After spending time on the Galapagos Islands studying the origin of various species, former divinest Charles R. Darwin proposed the evolutionary theory of natural selection, a mechanism by which advantageous variations in a population are preserved while unfavorable variations are lost (Berkeley, 2008). As a result of these variations, some individuals are better acclimated to their environment than others. This results in the better-suited individuals outcompeting the less fortunate individuals for resources, and eventually causes genetic types to replace others. Natural selection is ultimately a process that can lead to the evolution of species (Zimmer, 2013).

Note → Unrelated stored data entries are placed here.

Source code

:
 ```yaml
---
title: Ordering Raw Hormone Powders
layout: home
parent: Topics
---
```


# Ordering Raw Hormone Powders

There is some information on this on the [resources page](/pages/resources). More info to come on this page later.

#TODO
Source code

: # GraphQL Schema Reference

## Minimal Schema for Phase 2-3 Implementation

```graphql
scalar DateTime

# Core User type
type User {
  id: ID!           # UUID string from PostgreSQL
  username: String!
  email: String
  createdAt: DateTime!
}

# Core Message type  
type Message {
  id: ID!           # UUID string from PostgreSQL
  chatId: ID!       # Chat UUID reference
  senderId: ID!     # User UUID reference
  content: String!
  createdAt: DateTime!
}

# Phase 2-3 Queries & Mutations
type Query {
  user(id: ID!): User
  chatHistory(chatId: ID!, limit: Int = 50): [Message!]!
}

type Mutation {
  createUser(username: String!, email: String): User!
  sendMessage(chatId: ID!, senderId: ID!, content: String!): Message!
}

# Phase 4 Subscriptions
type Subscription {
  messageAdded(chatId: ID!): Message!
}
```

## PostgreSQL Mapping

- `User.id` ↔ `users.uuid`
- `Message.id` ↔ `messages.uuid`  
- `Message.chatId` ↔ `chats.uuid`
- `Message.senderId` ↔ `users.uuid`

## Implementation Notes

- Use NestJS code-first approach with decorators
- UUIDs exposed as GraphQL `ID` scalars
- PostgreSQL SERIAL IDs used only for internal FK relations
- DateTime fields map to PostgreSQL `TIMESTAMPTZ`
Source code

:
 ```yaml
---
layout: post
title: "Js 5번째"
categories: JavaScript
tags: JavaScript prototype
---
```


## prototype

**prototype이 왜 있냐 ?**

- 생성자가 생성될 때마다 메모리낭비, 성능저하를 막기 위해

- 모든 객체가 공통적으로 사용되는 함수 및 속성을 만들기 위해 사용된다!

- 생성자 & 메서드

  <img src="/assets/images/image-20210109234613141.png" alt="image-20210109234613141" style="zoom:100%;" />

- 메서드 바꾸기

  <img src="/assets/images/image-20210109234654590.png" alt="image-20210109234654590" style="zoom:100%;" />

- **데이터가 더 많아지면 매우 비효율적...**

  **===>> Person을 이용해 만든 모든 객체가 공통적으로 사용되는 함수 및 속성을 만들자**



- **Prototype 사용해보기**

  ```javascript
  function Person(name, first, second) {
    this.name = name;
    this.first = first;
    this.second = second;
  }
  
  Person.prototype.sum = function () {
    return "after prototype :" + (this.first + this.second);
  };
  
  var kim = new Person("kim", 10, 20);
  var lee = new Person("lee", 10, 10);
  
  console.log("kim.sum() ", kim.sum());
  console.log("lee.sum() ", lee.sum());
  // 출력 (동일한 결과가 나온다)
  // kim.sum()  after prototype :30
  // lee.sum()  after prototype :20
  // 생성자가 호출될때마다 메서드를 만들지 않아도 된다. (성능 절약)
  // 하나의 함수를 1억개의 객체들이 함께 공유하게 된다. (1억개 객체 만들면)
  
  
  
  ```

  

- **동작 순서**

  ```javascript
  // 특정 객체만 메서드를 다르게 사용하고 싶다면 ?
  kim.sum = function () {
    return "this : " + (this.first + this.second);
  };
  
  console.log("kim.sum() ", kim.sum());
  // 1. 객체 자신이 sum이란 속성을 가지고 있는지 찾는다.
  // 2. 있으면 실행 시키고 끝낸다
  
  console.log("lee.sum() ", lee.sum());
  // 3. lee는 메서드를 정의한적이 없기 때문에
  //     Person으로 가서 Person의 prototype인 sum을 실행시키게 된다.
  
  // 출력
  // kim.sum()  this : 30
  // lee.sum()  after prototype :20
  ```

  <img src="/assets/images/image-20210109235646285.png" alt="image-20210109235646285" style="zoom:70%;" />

One key aspect of natural selection is that it can create variation across the geographical range of a population by the transfer of alleles. This is known as gene flow, and according to scientist James Mallet, “gene flow is caused by…the movement or dispersal of whole organisms or genomes from one population to another.” The rate at which alleles move between populations and the amount of gene flow that occurs depends on how far individual organisms travel (Mallet).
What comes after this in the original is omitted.